Montag, 8. Mai 2017

Wahljahr

Es wird ja viel gewählt, dieses Jahr.
Rosenköniginnen, Käseprinzessinnen, Feuerwehrvorstände, Präsidenten in Frankreich und Landtage in NRW und SH.
Dabei fällt mir immer wieder eine lustige Episode aus dem letzten Jahrhundert ein.
Dazu muss ich vielleicht noch erwähnen, dass ich in einem Haushalt aufgewachsen bin, der Preußens Glanz und Gloria hinterhergetrauert hat. 
Mit Sozis, Rechten, Christdemokraten und auch Liberalen kann ich aufgrund frühkindlicher
Prägung nicht viel anfangen. Auch die Grünen sind mir suspekt. 
Der Konsum von „Ein Herz und eine Seele“, was bei uns gerne geguckt worden ist, hat mich weiterhin auch sehr tief geprägt.
Weder links, noch rechts – doch die Mitte ist von keiner Partei so richtig besetzt.
Eigentlich hätte ich gerne wieder einen deutschen Kaiser und einen eisernen Kanzler ;-)

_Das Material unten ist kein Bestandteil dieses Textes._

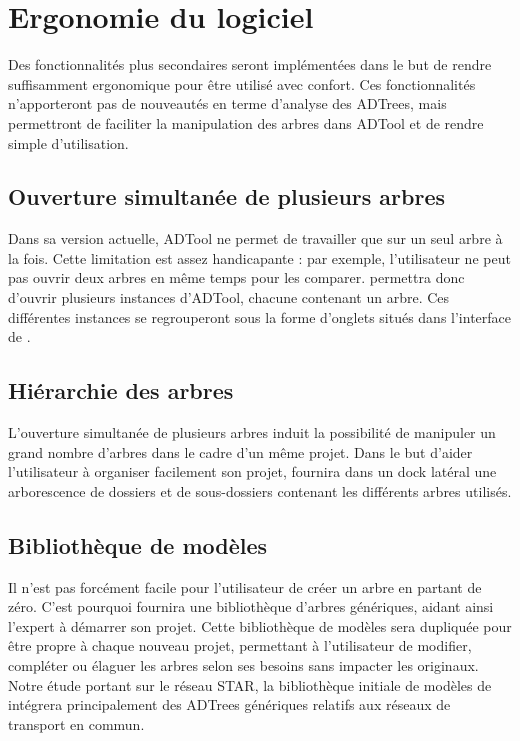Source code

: \section{Ergonomie du logiciel}
    Des fonctionnalités plus secondaires seront implémentées dans le but de rendre \glasir{} suffisamment ergonomique pour être utilisé avec confort. Ces fonctionnalités n'apporteront pas de nouveautés en terme d'analyse des ADTrees, mais permettront de faciliter la manipulation des arbres dans ADTool et de rendre \glasir{} simple d'utilisation. 

    \subsection{Ouverture simultanée de plusieurs arbres}
        Dans sa version actuelle, ADTool ne permet de travailler que sur un seul arbre à la fois. Cette limitation est assez handicapante : par exemple, l'utilisateur ne peut pas ouvrir deux arbres en même temps pour les comparer. \glasir{} permettra donc d'ouvrir plusieurs instances d'ADTool, chacune contenant un arbre. Ces différentes instances se regrouperont sous la forme d'onglets situés dans l'interface de \glasir{}.
    
    \subsection{Hiérarchie des arbres}
        L'ouverture simultanée de plusieurs arbres induit la possibilité de manipuler un grand nombre d'arbres dans le cadre d'un même projet. Dans le but d'aider l'utilisateur à organiser facilement son projet, \glasir{} fournira dans un dock latéral une arborescence de dossiers et de sous-dossiers contenant les différents arbres utilisés.

    \subsection{Bibliothèque de modèles}
        Il n'est pas forcément facile pour l'utilisateur de créer un arbre en partant de zéro. C'est pourquoi \glasir{} fournira une bibliothèque d'arbres génériques, aidant ainsi l'expert à démarrer son projet. Cette bibliothèque de modèles sera dupliquée pour être propre à chaque nouveau projet, permettant à l'utilisateur de modifier, compléter ou élaguer les arbres selon ses besoins sans impacter les originaux. Notre étude portant sur le réseau STAR, la bibliothèque initiale de modèles de \glasir{} intégrera principalement des ADTrees génériques relatifs aux réseaux de transport en commun. 


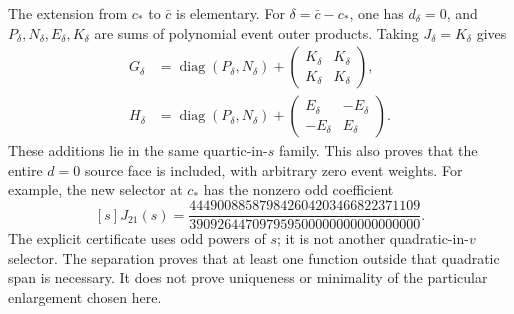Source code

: \documentclass[10pt]{article}
\newcommand{\diag}{\operatorname{diag}}
\begin{document}
The extension from $c_*$ to $\bar c$ is elementary. For $\delta=\bar c-c_*$,
one has $d_\delta=0$, and $P_\delta,N_\delta,E_\delta,K_\delta$ are sums of
polynomial event outer products. Taking $J_\delta=K_\delta$ gives
\begin{align*}
G_\delta&=\diag(P_\delta,N_\delta)
    +\begin{pmatrix}K_\delta&K_\delta\\K_\delta&K_\delta\end{pmatrix},\\
H_\delta&=\diag(P_\delta,N_\delta)
    +\begin{pmatrix}E_\delta&-E_\delta\\-E_\delta&E_\delta\end{pmatrix}.
\end{align*}
These additions lie in the same quartic-in-$s$ family. This also proves that
the entire $d=0$ source face is included, with arbitrary zero event weights.
For example, the new selector at $c_*$ has the nonzero odd coefficient
\[
[s]J_{21}(s)=
\frac{444900885879842604203466822371109}
     {390926447097959500000000000000000}.
\]
The explicit certificate uses odd powers of $s$; it is not another
quadratic-in-$v$ selector. The separation proves that at least one function
outside that quadratic span is necessary. It does not prove uniqueness or
minimality of the particular enlargement chosen here.
\end{document}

Tja, und dann war ich kurz vor einer Wahl bei Bekannten – deren ganze Familie saß im Garten und faltete fleißig Flugblätter, die Stimmung war etwas angespannt.
Mein lockerer Spruch über das vermutlich desaströse Abschneiden der „Sozis“ hat die ganze Sache nicht besser gemacht.
Glücklicherweise hat Françoise mich da unbeschadet herausbugsiert – wenn Blicke allerdings töten könnten, wäre mein Grab schon kurz vor der Auflösung und Neubelegung. Denn ich hatte in einer durch und durch sozialdemokratisch gefärbten Familie bei der Ausführung von wichtigen Wahlhilfen mit einer bösen Bemerkung genau ins Schwarze (oder Rote *lol*) getroffen.

Seitdem bin ich etwas vorsichtiger bei meinen Äußerungen, muss aber im Nachhinein immer mal wieder über das Erlebnis von damals schmunzeln.

... und Ihr – habt Ihr auch eine Wahl, dieses Jahr?

Freitag, 5. Mai 2017

Noch immer präsent...

Letztens sprach ich mit einer Freundin, die gerade zum dritten Male Oma geworden ist.
Überglücklich erzählte sie von der gelungenen Geburt, alle gesund, alle wieder zu Hause.
Sehr froh war sie, dass die Geburt noch am 19.04. stattgefunden hat.
Denn der 20. ist ja Führers Geburtstag und das sei ja kein schönes Datum.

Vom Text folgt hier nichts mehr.